Problem details :: All of the entries below should be printed exactly; the pictures are to be left out.

Material supplied ::
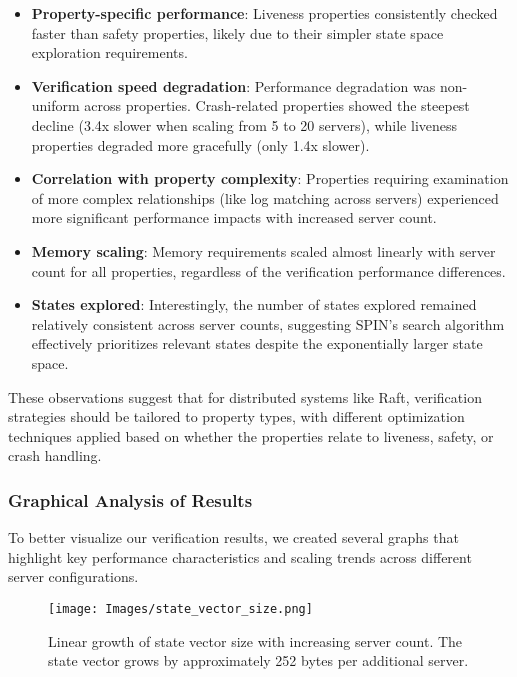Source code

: \begin{itemize}
    \item \textbf{Property-specific performance}: Liveness properties consistently checked faster than safety properties, likely due to their simpler state space exploration requirements.
    
    \item \textbf{Verification speed degradation}: Performance degradation was non-uniform across properties. Crash-related properties showed the steepest decline (3.4x slower when scaling from 5 to 20 servers), while liveness properties degraded more gracefully (only 1.4x slower).
    
    \item \textbf{Correlation with property complexity}: Properties requiring examination of more complex relationships (like log matching across servers) experienced more significant performance impacts with increased server count.
    
    \item \textbf{Memory scaling}: Memory requirements scaled almost linearly with server count for all properties, regardless of the verification performance differences.
    
    \item \textbf{States explored}: Interestingly, the number of states explored remained relatively consistent across server counts, suggesting SPIN's search algorithm effectively prioritizes relevant states despite the exponentially larger state space.
\end{itemize}

These observations suggest that for distributed systems like Raft, verification strategies should be tailored to property types, with different optimization techniques applied based on whether the properties relate to liveness, safety, or crash handling.

\subsubsection{Graphical Analysis of Results}
\label{sec:graphical_analysis}

To better visualize our verification results, we created several graphs that highlight key performance characteristics and scaling trends across different server configurations.

\begin{figure}[htbp]
    \centering
    \texttt{[image: Images/state\_vector\_size.png]}
    \caption{Linear growth of state vector size with increasing server count. The state vector grows by approximately 252 bytes per additional server.}
    \label{fig:state-vector}
\end{figure}

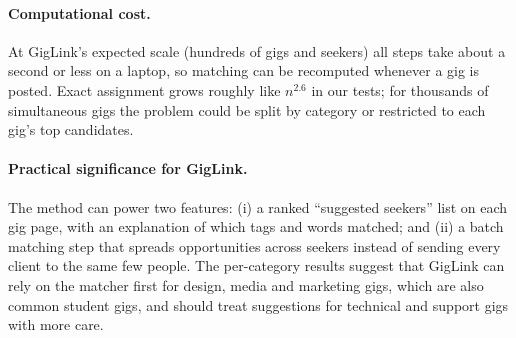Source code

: \documentclass[12pt,a4paper]{article}
\numberwithin{equation}{section}
\theoremstyle{definition}
\theoremstyle{plain}
\begin{document}
\paragraph{Computational cost.} At GigLink's expected scale (hundreds of gigs and seekers) all steps take about a second or less on a laptop, so matching can be recomputed whenever a gig is posted. Exact assignment grows roughly like $n^{2.6}$ in our tests; for thousands of simultaneous gigs the problem could be split by category or restricted to each gig's top candidates.

\paragraph{Practical significance for GigLink.} The method can power two features: (i) a ranked \enquote{suggested seekers} list on each gig page, with an explanation of which tags and words matched; and (ii) a batch matching step that spreads opportunities across seekers instead of sending every client to the same few people. The per-category results suggest that GigLink can rely on the matcher first for design, media and marketing gigs, which are also common student gigs, and should treat suggestions for technical and support gigs with more care.
\end{document}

Exercise output ::
Source code

: \begin{itemize}
    \item \textbf{Property-specific performance}: Liveness properties consistently checked faster than safety properties, likely due to their simpler state space exploration requirements.
    
    \item \textbf{Verification speed degradation}: Performance degradation was non-uniform across properties. Crash-related properties showed the steepest decline (3.4x slower when scaling from 5 to 20 servers), while liveness properties degraded more gracefully (only 1.4x slower).
    
    \item \textbf{Correlation with property complexity}: Properties requiring examination of more complex relationships (like log matching across servers) experienced more significant performance impacts with increased server count.
    
    \item \textbf{Memory scaling}: Memory requirements scaled almost linearly with server count for all properties, regardless of the verification performance differences.
    
    \item \textbf{States explored}: Interestingly, the number of states explored remained relatively consistent across server counts, suggesting SPIN's search algorithm effectively prioritizes relevant states despite the exponentially larger state space.
\end{itemize}

These observations suggest that for distributed systems like Raft, verification strategies should be tailored to property types, with different optimization techniques applied based on whether the properties relate to liveness, safety, or crash handling.

\subsubsection{Graphical Analysis of Results}
\label{sec:graphical_analysis}

To better visualize our verification results, we created several graphs that highlight key performance characteristics and scaling trends across different server configurations.

\begin{figure}[htbp]
    \centering
    \texttt{[image: Images/state\_vector\_size.png]}
    \caption{Linear growth of state vector size with increasing server count. The state vector grows by approximately 252 bytes per additional server.}
    \label{fig:state-vector}
\end{figure}

Source code

: \documentclass[12pt,a4paper]{article}
\numberwithin{equation}{section}
\theoremstyle{definition}
\theoremstyle{plain}
\begin{document}
\paragraph{Computational cost.} At GigLink's expected scale (hundreds of gigs and seekers) all steps take about a second or less on a laptop, so matching can be recomputed whenever a gig is posted. Exact assignment grows roughly like $n^{2.6}$ in our tests; for thousands of simultaneous gigs the problem could be split by category or restricted to each gig's top candidates.

\paragraph{Practical significance for GigLink.} The method can power two features: (i) a ranked \enquote{suggested seekers} list on each gig page, with an explanation of which tags and words matched; and (ii) a batch matching step that spreads opportunities across seekers instead of sending every client to the same few people. The per-category results suggest that GigLink can rely on the matcher first for design, media and marketing gigs, which are also common student gigs, and should treat suggestions for technical and support gigs with more care.
\end{document}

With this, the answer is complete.